Cool. Refrigerate overnight. The fat cap will solidify on top — skim most of it (a layer of mayu — blackened garlic oil — added at serving is better than excess floating fat).
The Tare (Seasoning Sauce)
Tonkotsu ramen uses shio (salt) tare or soy tare. The most common in Hakata-style is a simple salt tare.
Shio tare:
- 100ml sake, boiled to burn off alcohol
- 100ml mirin, boiled to burn off alcohol
- 2 tbsp salt
- 10g kombu
Combine in a small pot. Heat until salt dissolves. Cool. Add kombu. Steep 30 minutes.
Chashu Pork (Make Day 1)
Roll 500g pork belly tightly and tie with kitchen string. Sear all sides in a Dutch oven. Add 100ml soy sauce + 50ml mirin + 50ml sake + 2 tbsp sugar + 200ml water + 4 garlic cloves + 4 ginger slices.

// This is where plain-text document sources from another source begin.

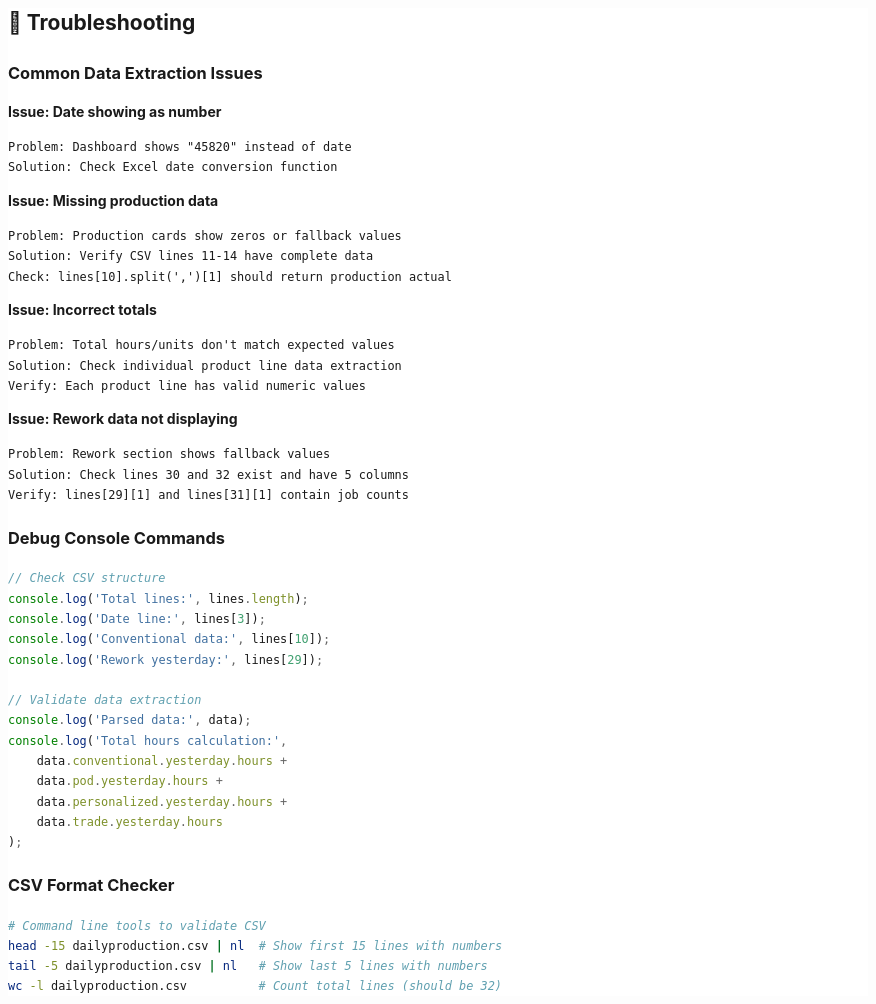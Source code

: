 ## 🐛 Troubleshooting

### Common Data Extraction Issues

**Issue: Date showing as number**
```
Problem: Dashboard shows "45820" instead of date
Solution: Check Excel date conversion function
```

**Issue: Missing production data**
```
Problem: Production cards show zeros or fallback values
Solution: Verify CSV lines 11-14 have complete data
Check: lines[10].split(',')[1] should return production actual
```

**Issue: Incorrect totals**
```
Problem: Total hours/units don't match expected values
Solution: Check individual product line data extraction
Verify: Each product line has valid numeric values
```

**Issue: Rework data not displaying**
```
Problem: Rework section shows fallback values
Solution: Check lines 30 and 32 exist and have 5 columns
Verify: lines[29][1] and lines[31][1] contain job counts
```

### Debug Console Commands
```javascript
// Check CSV structure
console.log('Total lines:', lines.length);
console.log('Date line:', lines[3]);
console.log('Conventional data:', lines[10]);
console.log('Rework yesterday:', lines[29]);

// Validate data extraction
console.log('Parsed data:', data);
console.log('Total hours calculation:', 
    data.conventional.yesterday.hours + 
    data.pod.yesterday.hours + 
    data.personalized.yesterday.hours + 
    data.trade.yesterday.hours
);
```

### CSV Format Checker
```bash
# Command line tools to validate CSV
head -15 dailyproduction.csv | nl  # Show first 15 lines with numbers
tail -5 dailyproduction.csv | nl   # Show last 5 lines with numbers
wc -l dailyproduction.csv          # Count total lines (should be 32)
```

Braise on lowest heat 2-2.5 hours, turning every 30 minutes. Cool in the braising liquid. Refrigerate. Slice cold for perfect rounds.
Seasoned Eggs (Make Day 1)
Boil eggs exactly 6 minutes 30 seconds. Ice bath. Peel. Marinate in chashu braising liquid 12-24 hours.
Assembly (Day 2)
- Reheat broth to a vigorous simmer. Add 2-3 tbsp tare per bowl.

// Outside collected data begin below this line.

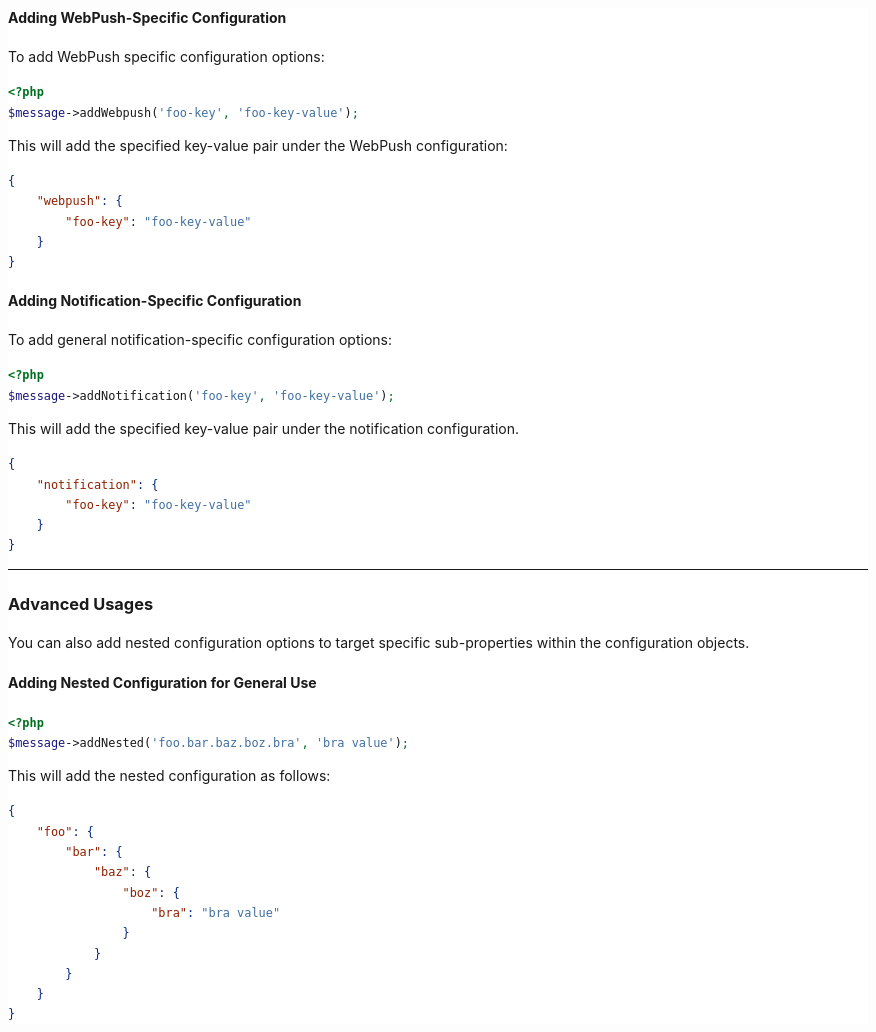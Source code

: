 #### Adding WebPush-Specific Configuration

To add WebPush specific configuration options:

```php 
<?php 
$message->addWebpush('foo-key', 'foo-key-value');
```

This will add the specified key-value pair under the WebPush configuration:

```json
{
    "webpush": {
        "foo-key": "foo-key-value"
    }
}
```

#### Adding Notification-Specific Configuration

To add general notification-specific configuration options:

```php 
<?php 
$message->addNotification('foo-key', 'foo-key-value');
```

This will add the specified key-value pair under the notification configuration.

```json
{
    "notification": {
        "foo-key": "foo-key-value"
    }
}
```

***

### Advanced Usages

You can also add nested configuration options to target specific sub-properties within the configuration objects.

#### Adding Nested Configuration for General Use

```php 
<?php 
$message->addNested('foo.bar.baz.boz.bra', 'bra value');
```

This will add the nested configuration as follows:

```json
{
    "foo": {
        "bar": {
            "baz": {
                "boz": {
                    "bra": "bra value"
                }
            }
        }
    }
}
```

- Cook fresh ramen noodles (thin, wavy, alkaline — the correct noodles for tonkotsu) in boiling water 2 minutes.
- Build the bowl: tare at bottom → hot broth → noodles → chashu pork slices → halved egg → menma bamboo shoots → nori → sliced scallion.
- A few drops of mayu (blackened garlic oil — optional but traditional for Hakata style).
Tonkotsu is a project, not a recipe. The first time is educational. The second time is excellent. By the third time, you'll have developed your own preferences — more tare vs. less, more mayu vs. none, different noodle thickness. The bowl is something you build over multiple iterations, not something you perfect from a single recipe.
The full recipes live in the book.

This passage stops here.